▸ WHAT TO DO
Copy word for word the lines of the records below, beginning at the one with "systému, cen, reportů)." and finishing at the one with "Due to the occurrence", ends included, but none of the pictures.

▸ THE INPUT
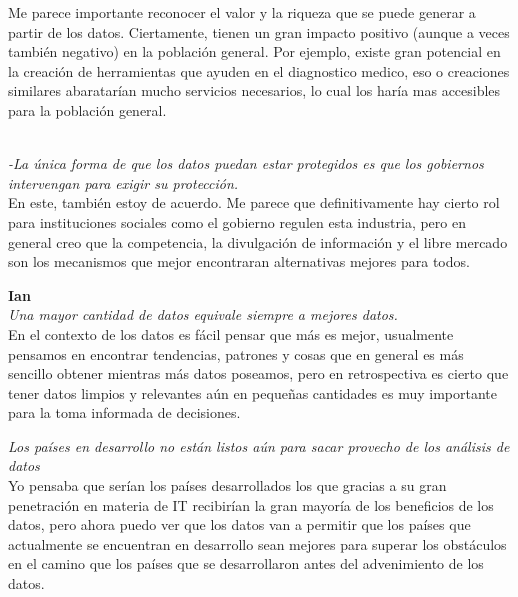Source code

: \documentclass[12pt,a4paper]{article}
\begin{document}
\begin{enumerate}
\begin{enumerate}
				Me parece importante reconocer el valor y la riqueza que se puede generar a partir de los datos. Ciertamente, tienen un gran impacto positivo (aunque a veces también negativo) en la población general.
Por ejemplo, existe gran potencial en la creación de herramientas que ayuden en el diagnostico medico, eso o creaciones similares abaratarían mucho servicios necesarios, lo cual los haría mas accesibles para la población general.

\\

				\textit {-La única forma de que los datos puedan estar
protegidos es que los gobiernos intervengan
para exigir su protección.} \\

			En este, también estoy de acuerdo. Me parece que definitivamente hay cierto rol para instituciones sociales como el gobierno regulen esta industria, pero en general creo que la competencia, la divulgación de información y el libre mercado son los mecanismos que mejor encontraran alternativas mejores para todos.

				\textbf{Ian}\\
				\textit {Una mayor cantidad de datos equivale siempre a mejores datos.} \\

				En el contexto de los datos es fácil pensar que más es mejor, usualmente
				pensamos en encontrar tendencias, patrones y cosas que en general
				es más sencillo obtener mientras más datos poseamos, pero en retrospectiva
				es cierto que tener datos limpios y relevantes aún en pequeñas cantidades
				es muy importante para la toma informada de decisiones.

				\textit {Los países en desarrollo no están listos aún para sacar provecho de los análisis de datos} \\

				Yo pensaba que serían los países desarrollados los que gracias a
				su gran penetración en materia de IT recibirían la gran mayoría
				de los beneficios de los datos, pero ahora puedo ver que los datos
				van a permitir que los países que actualmente se encuentran en desarrollo
				sean mejores para superar los obstáculos en el camino que los países
				que se desarrollaron antes del advenimiento de los datos.	
				
		\end{enumerate}

\end{enumerate}
\end{document}
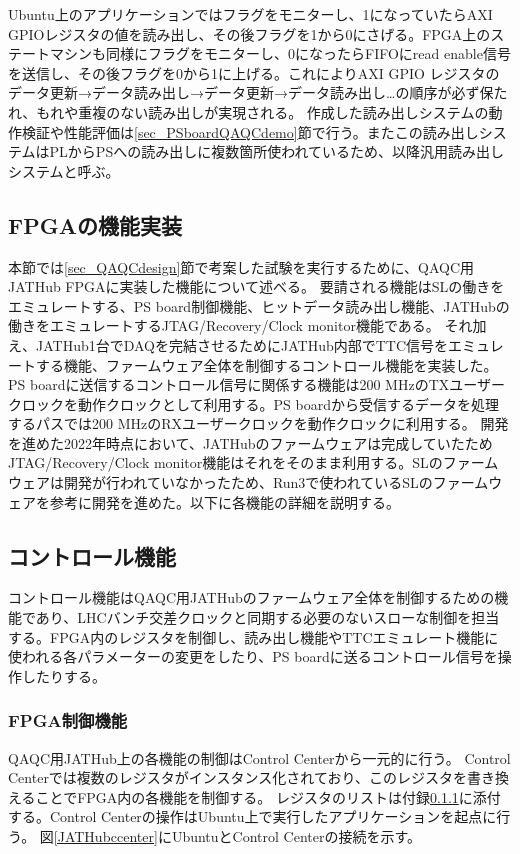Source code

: Ubuntu上のアプリケーションではフラグをモニターし、1になっていたらAXI GPIOレジスタの値を読み出し、その後フラグを1から0にさげる。FPGA上のステートマシンも同様にフラグをモニターし、0になったらFIFOにread enable信号を送信し、その後フラグを0から1に上げる。これによりAXI GPIO レジスタのデータ更新→データ読み出し→データ更新→データ読み出し…の順序が必ず保たれ、もれや重複のない読み出しが実現される。
作成した読み出しシステムの動作検証や性能評価は\ref{sec_PSboardQAQCdemo}節で行う。またこの読み出しシステムはPLからPSへの読み出しに複数箇所使われているため、以降汎用読み出しシステムと呼ぶ。


\subsection{FPGAの機能実装}
\label{subsec_function}
本節では\ref{sec_QAQCdesign}節で考案した試験を実行するために、QAQC用JATHub FPGAに実装した機能について述べる。
要請される機能はSLの働きをエミュレートする、PS board制御機能、ヒットデータ読み出し機能、JATHubの働きをエミュレートするJTAG/Recovery/Clock monitor機能である。
それ加え、JATHub1台でDAQを完結させるためにJATHub内部でTTC信号をエミュレートする機能、ファームウェア全体を制御するコントロール機能を実装した。
PS boardに送信するコントロール信号に関係する機能は200 MHzのTXユーザークロックを動作クロックとして利用する。PS boardから受信するデータを処理するパスでは200 MHzのRXユーザークロックを動作クロックに利用する。
開発を進めた2022年時点において、JATHubのファームウェアは完成していたためJTAG/Recovery/Clock monitor機能はそれをそのまま利用する。SLのファームウェアは開発が行われていなかったため、Run3で使われているSLのファームウェアを参考に開発を進めた。以下に各機能の詳細を説明する。

\subsection*{\textbf{コントロール機能}}
\label{subsubsec_control}
コントロール機能はQAQC用JATHubのファームウェア全体を制御するための機能であり、LHCバンチ交差クロックと同期する必要のないスローな制御を担当する。FPGA内のレジスタを制御し、読み出し機能やTTCエミュレート機能に使われる各パラメーターの変更をしたり、PS boardに送るコントロール信号を操作したりする。

\subsubsection{FPGA制御機能}
QAQC用JATHub上の各機能の制御はControl Centerから一元的に行う。
Control Centerでは複数のレジスタがインスタンス化されており、このレジスタを書き換えることでFPGA内の各機能を制御する。
レジスタのリストは付録\ref{}に添付する。Control Centerの操作はUbuntu上で実行したアプリケーションを起点に行う。
図\ref{JATHubccenter}にUbuntuとControl Centerの接続を示す。


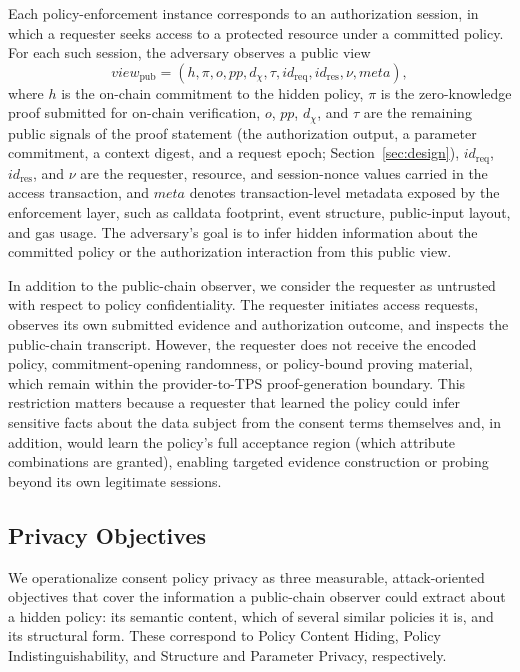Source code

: Each policy-enforcement instance corresponds to an authorization session, in
which a requester seeks access to a protected resource under a committed policy.
For each such session, the adversary observes a public view
\begin{equation}
	\mathit{view}_{\mathrm{pub}}= (h, \pi, o, \mathit{pp}, d_{\chi}, \tau, \mathit{id}_{\mathrm{req}}, \mathit{id}_{\mathrm{res}}, \nu, \mathit{meta}),
\end{equation}
where $h$ is the on-chain commitment to the hidden policy, $\pi$ is the zero-knowledge proof submitted for on-chain verification, $o$, $\mathit{pp}$, $d_{\chi}$, and $\tau$ are the remaining public signals of the proof statement (the authorization output, a parameter commitment, a context digest, and a request epoch; Section~\ref{sec:design}), $\mathit{id}_{\mathrm{req}}$, $\mathit{id}_{\mathrm{res}}$, and $\nu$ are the requester, resource, and session-nonce values carried in the access transaction, and $\mathit{meta}$ denotes transaction-level metadata
exposed by the enforcement layer, such as calldata footprint, event structure, public-input layout, and gas usage. The adversary's goal is to infer hidden information about the committed policy or the authorization interaction from this public view.

In addition to the public-chain observer, we consider the requester as untrusted with respect to policy confidentiality.
The requester initiates access requests, observes its own submitted evidence and authorization outcome, and inspects the public-chain transcript.
However, the requester does not receive the encoded policy, commitment-opening randomness, or policy-bound proving material, which remain within the provider-to-TPS proof-generation boundary.
This restriction matters because a requester that learned the policy could infer sensitive facts about the data subject from the consent terms themselves and, in addition, would learn the policy's full acceptance region (which attribute combinations are granted), enabling targeted evidence construction or probing beyond its own legitimate sessions.

\subsection{Privacy Objectives}
\label{subsec:privacy-objectives}

We operationalize consent policy privacy as three measurable, attack-oriented objectives that cover the information a public-chain observer could extract about a hidden policy: its semantic content, which of several similar policies it is, and its structural form.
These correspond to Policy Content Hiding, Policy Indistinguishability, and Structure and Parameter Privacy, respectively.

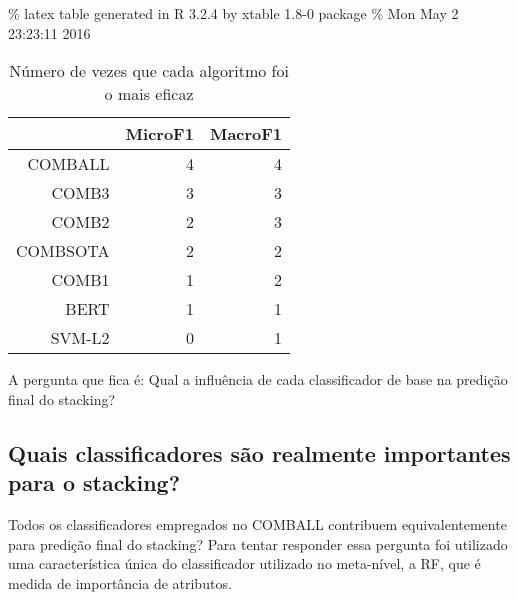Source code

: \documentclass[]{article}
\begin{document}
\% latex table generated in R 3.2.4 by xtable 1.8-0 package \% Mon May 2
23:23:11 2016

\begin{table}[ht]
\centering
\begin{tabular}{rrr}
  \hline
 & MicroF1 & MacroF1 \\ 
  \hline
COMBALL &   4 &   4 \\ 
  COMB3 &   3 &   3 \\ 
  COMB2 &   2 &   3 \\ 
  COMBSOTA &   2 &   2 \\ 
  COMB1 &   1 &   2 \\ 
  BERT &   1 &   1 \\ 
  SVM-L2 &   0 &   1 \\ 
   \hline
\end{tabular}
\caption{Número de vezes que cada algoritmo foi o mais eficaz} 
\label{tab:win_count_stacking}
\end{table}

A pergunta que fica é: Qual a influência de cada classificador de base
na predição final do stacking?

\subsection{Quais classificadores são realmente importantes para o
stacking?}\label{quais-classificadores-sao-realmente-importantes-para-o-stacking}

Todos os classificadores empregados no COMBALL contribuem
equivalentemente para predição final do stacking? Para tentar responder
essa pergunta foi utilizado uma característica única do classificador
utilizado no meta-nível, a RF, que é medida de importância de atributos.
\end{document}
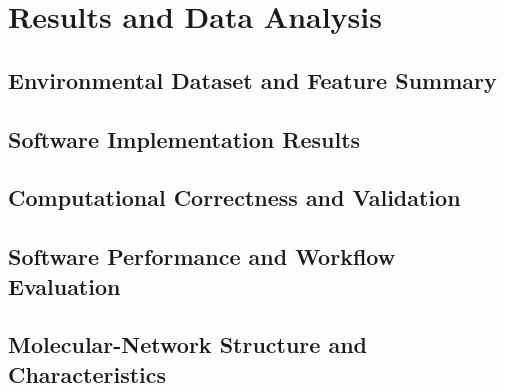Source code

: 
\chapter{Results and Data Analysis}\label{ch:results}

  \section{Environmental Dataset and Feature Summary}\label{sec:dataset-summary}

  \section{Software Implementation Results}\label{sec:implementation-results}

  \section{Computational Correctness and Validation}\label{sec:correctness-validation}

  \section{Software Performance and Workflow Evaluation}\label{sec:performance-results}

  \section{Molecular-Network Structure and Characteristics}\label{sec:network-results}

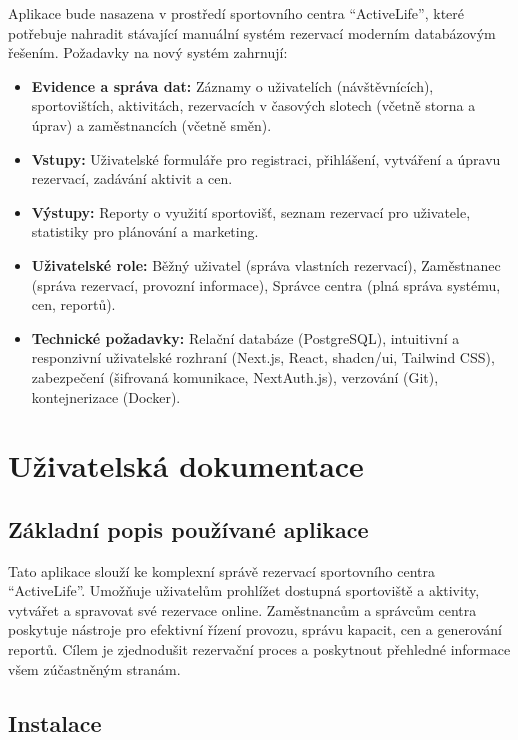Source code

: \documentclass[12pt, a4paper]{article}
\begin{document}
Aplikace bude nasazena v prostředí sportovního centra ``ActiveLife'', které potřebuje nahradit stávající manuální systém rezervací moderním databázovým řešením. Požadavky na nový systém zahrnují:

\begin{itemize}
    \item \textbf{Evidence a správa dat:} Záznamy o uživatelích (návštěvnících), sportovištích, aktivitách, rezervacích v časových slotech (včetně storna a úprav) a zaměstnancích (včetně směn).
    \item \textbf{Vstupy:} Uživatelské formuláře pro registraci, přihlášení, vytváření a úpravu rezervací, zadávání aktivit a cen.
    \item \textbf{Výstupy:} Reporty o využití sportovišť, seznam rezervací pro uživatele, statistiky pro plánování a marketing.
    \item \textbf{Uživatelské role:} Běžný uživatel (správa vlastních rezervací), Zaměstnanec (správa rezervací, provozní informace), Správce centra (plná správa systému, cen, reportů).
    \item \textbf{Technické požadavky:} Relační databáze (PostgreSQL), intuitivní a responzivní uživatelské rozhraní (Next.js, React, shadcn/ui, Tailwind CSS), zabezpečení (šifrovaná komunikace, NextAuth.js), verzování (Git), kontejnerizace (Docker).
\end{itemize}

\section{Uživatelská dokumentace}
\label{sec:uzivatelska_dokumentace}

\subsection{Základní popis používané aplikace}
\label{subsec:zakladni_popis}

Tato aplikace slouží ke komplexní správě rezervací sportovního centra ``ActiveLife''. Umožňuje uživatelům prohlížet dostupná sportoviště a aktivity, vytvářet a spravovat své rezervace online. Zaměstnancům a správcům centra poskytuje nástroje pro efektivní řízení provozu, správu kapacit, cen a generování reportů. Cílem je zjednodušit rezervační proces a poskytnout přehledné informace všem zúčastněným stranám.

\subsection{Instalace}
\label{subsec:instalace}
\end{document}
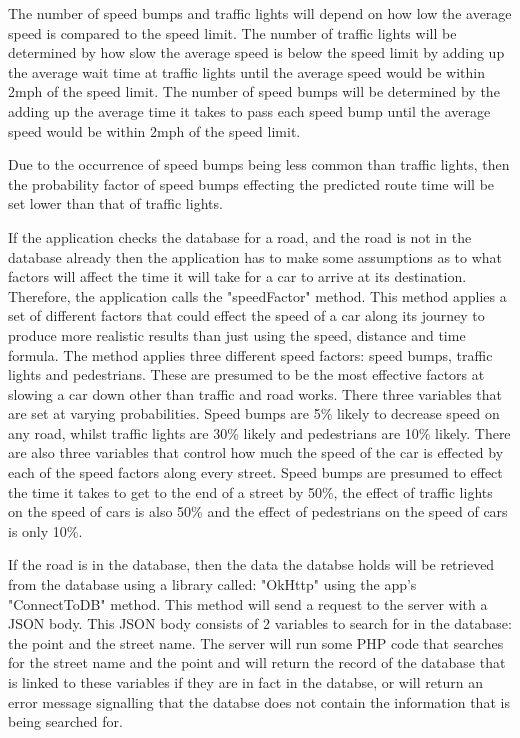 \documentclass[12pt,a4paper]{article}
\begin{document}
The number of speed bumps and traffic lights will depend on how low the average speed is compared to the speed limit. The number of traffic lights will be determined by how slow the average speed is below the speed limit by adding up the average wait time at traffic lights until the average speed would be within 2mph of the speed limit. The number of speed bumps will be determined by the adding up the average time it takes to pass each speed bump until the average speed would be within 2mph of the speed limit. 

Due to the occurrence of speed bumps being less common than traffic lights, then the probability factor of speed bumps effecting the predicted route time will be set lower than that of traffic lights.

If the application checks the database for a road, and the road is not in the database already then the application has to make some assumptions as to what factors will affect the time it will take for a car to arrive at its destination. Therefore, the application calls the "speedFactor" method. This method applies a set of different factors that could effect the speed of a car along its journey to produce more realistic results than just using the speed, distance and time formula. The method applies three different speed factors: speed bumps, traffic lights and pedestrians. These are presumed to be the most effective factors at slowing a car down other than traffic and road works. There three variables that are set at varying probabilities. Speed bumps are 5\% likely to decrease speed on any road, whilst traffic lights are 30\% likely and pedestrians are 10\% likely. There are also three variables that control how much the speed of the car is effected by each of the speed factors along every street. Speed bumps are presumed to effect the time it takes to get to the end of a street by 50\%, the effect of traffic lights on the speed of cars is also 50\% and the effect of pedestrians on the speed of cars is only 10\%.

If the road is in the database, then the data the databse holds will be retrieved from the database using a library called: "OkHttp" using the app's "ConnectToDB" method. This method will send a request to the server with a JSON body. This JSON body consists of 2 variables to search for in the database: the point and the street name. The server will run some PHP code that searches for the street name and the point and will return the record of the database that is linked to these variables if they are in fact in the databse, or will return an error message signalling that the databse does not contain the information that is being searched for.
\end{document}
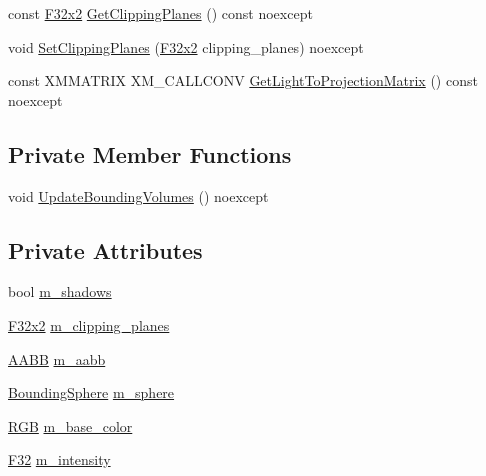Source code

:\begin{DoxyCompactItemize}
\item 
const \hyperlink{namespacemage_aa87237ad091f5cd7da612b8523fc108f}{F32x2} \hyperlink{classmage_1_1rendering_1_1_omni_light_a30b6cbf1fd7a6058856a491c2ce75005}{Get\+Clipping\+Planes} () const noexcept
\item 
void \hyperlink{classmage_1_1rendering_1_1_omni_light_af1334671baf6f5afeb297fb819118639}{Set\+Clipping\+Planes} (\hyperlink{namespacemage_aa87237ad091f5cd7da612b8523fc108f}{F32x2} clipping\+\_\+planes) noexcept
\item 
const X\+M\+M\+A\+T\+R\+IX X\+M\+\_\+\+C\+A\+L\+L\+C\+O\+NV \hyperlink{classmage_1_1rendering_1_1_omni_light_aa93d9722b3480fc9997761af89a6d90d}{Get\+Light\+To\+Projection\+Matrix} () const noexcept
\end{DoxyCompactItemize}
\subsection*{Private Member Functions}
\begin{DoxyCompactItemize}
\item 
void \hyperlink{classmage_1_1rendering_1_1_omni_light_a44c6dee7d24c879aab0284ac21910337}{Update\+Bounding\+Volumes} () noexcept
\end{DoxyCompactItemize}
\subsection*{Private Attributes}
\begin{DoxyCompactItemize}
\item 
bool \hyperlink{classmage_1_1rendering_1_1_omni_light_af0cb508d0333f86cf64c28f5628177d4}{m\+\_\+shadows}
\item 
\hyperlink{namespacemage_aa87237ad091f5cd7da612b8523fc108f}{F32x2} \hyperlink{classmage_1_1rendering_1_1_omni_light_a725388093feb1e5ed2ebce4f70c1729b}{m\+\_\+clipping\+\_\+planes}
\item 
\hyperlink{classmage_1_1_a_a_b_b}{A\+A\+BB} \hyperlink{classmage_1_1rendering_1_1_omni_light_ac2b5bb2e28364445c7bce70c8fa1374e}{m\+\_\+aabb}
\item 
\hyperlink{classmage_1_1_bounding_sphere}{Bounding\+Sphere} \hyperlink{classmage_1_1rendering_1_1_omni_light_af11a99e2b1500093b9bd0e3ff16b04e6}{m\+\_\+sphere}
\item 
\hyperlink{structmage_1_1_r_g_b}{R\+GB} \hyperlink{classmage_1_1rendering_1_1_omni_light_ac5aca97b5729d9c0856ed08f64976edf}{m\+\_\+base\+\_\+color}
\item 
\hyperlink{namespacemage_aa97e833b45f06d60a0a9c4fc22ae02c0}{F32} \hyperlink{classmage_1_1rendering_1_1_omni_light_af7ba6e05e5809d16ec070a2b2de47a62}{m\+\_\+intensity}
\end{DoxyCompactItemize}
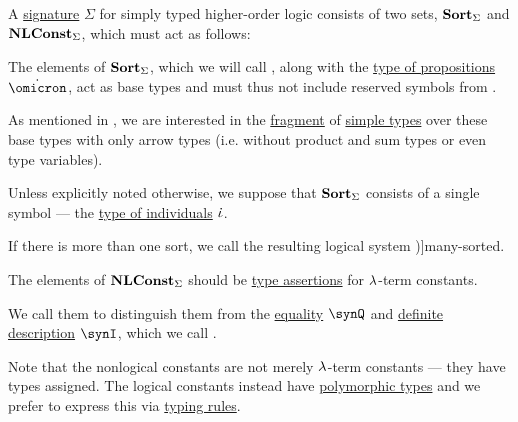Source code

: \begin{definition}\label{def:simply_typed_hol_signature}\mimprovised
  A \hyperref[con:reserved_symbol]{signature} \( \Sigma \) for simply typed higher-order logic consists of two  sets, \( \op*{Sort}_\Sigma \) and \( \op*{NLConst}_\Sigma \), which must act as follows:
  \begin{thmenum}
     The elements of \( \op*{Sort}_\Sigma \), which we will call , along with the \hyperref[def:simply_typed_hol_alphabet/types/omicron]{type of propositions} \( \syn\omicron \), act as base types and must thus not include reserved symbols from .

    As mentioned in , we are interested in the \hyperref[con:syntax_fragment]{fragment} of \hyperref[def:simple_type]{simple types} over these base types with only arrow types (i.e. without product and sum types or even type variables).

    Unless explicitly noted otherwise, we suppose that \( \op*{Sort}_\Sigma \) consists of a single symbol --- the \hyperref[def:simply_typed_hol_alphabet/types/propositions]{type of individuals} \( \dot{\iota} \).

    If there is more than one sort, we call the resulting logical system \term[en=many-sorted predicate logic (\cite[\S 4.4.13]{TroelstraSchwichtenberg2000BasicProofTheory})]{many-sorted}.

     The elements of \( \op*{NLConst}_\Sigma \) should be \hyperref[def:type_assertion]{type assertions} for  \( {\mathrm \lambda} \)-term constants.

    We call them  to distinguish them from the \hyperref[def:simply_typed_hol_alphabet/const/equality]{equality} \( \synQ \) and \hyperref[def:simply_typed_hol_alphabet/const/description]{definite description} \( \synI \), which we call .

    Note that the nonlogical constants are not merely \( {\mathrm \lambda} \)-term constants --- they have types assigned. The logical constants instead have \hyperref[def:polymorphic_typed_lambda_calculus]{polymorphic types} and we prefer to express this via \hyperref[def:simple_type_rule]{typing rules}.
  \end{thmenum}
\end{definition}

▸ ANSWER FOR THIS EXERCISE
    \item \textbf{Uživatelské role:} Běžný uživatel (správa vlastních rezervací), Zaměstnanec (správa rezervací, provozní informace), Správce centra (plná správa systému, cen, reportů).
    \item \textbf{Technické požadavky:} Relační databáze (PostgreSQL), intuitivní a responzivní uživatelské rozhraní (Next.js, React, shadcn/ui, Tailwind CSS), zabezpečení (šifrovaná komunikace, NextAuth.js), verzování (Git), kontejnerizace (Docker).
\end{itemize}

\section{Uživatelská dokumentace}
\label{sec:uzivatelska_dokumentace}

\subsection{Základní popis používané aplikace}
\label{subsec:zakladni_popis}

Tato aplikace slouží ke komplexní správě rezervací sportovního centra ``ActiveLife''. Umožňuje uživatelům prohlížet dostupná sportoviště a aktivity, vytvářet a spravovat své rezervace online. Zaměstnancům a správcům centra poskytuje nástroje pro efektivní řízení provozu, správu kapacit, cen a generování reportů. Cílem je zjednodušit rezervační proces a poskytnout přehledné informace všem zúčastněným stranám.

\subsection{Instalace}
\label{subsec:instalace}
\end{document}
 \documentclass[12pt,a4paper]{article}
\begin{document}
The number of speed bumps and traffic lights will depend on how low the average speed is compared to the speed limit. The number of traffic lights will be determined by how slow the average speed is below the speed limit by adding up the average wait time at traffic lights until the average speed would be within 2mph of the speed limit. The number of speed bumps will be determined by the adding up the average time it takes to pass each speed bump until the average speed would be within 2mph of the speed limit. 

Due to the occurrence of speed bumps being less common than traffic lights, then the probability factor of speed bumps effecting the predicted route time will be set lower than that of traffic lights.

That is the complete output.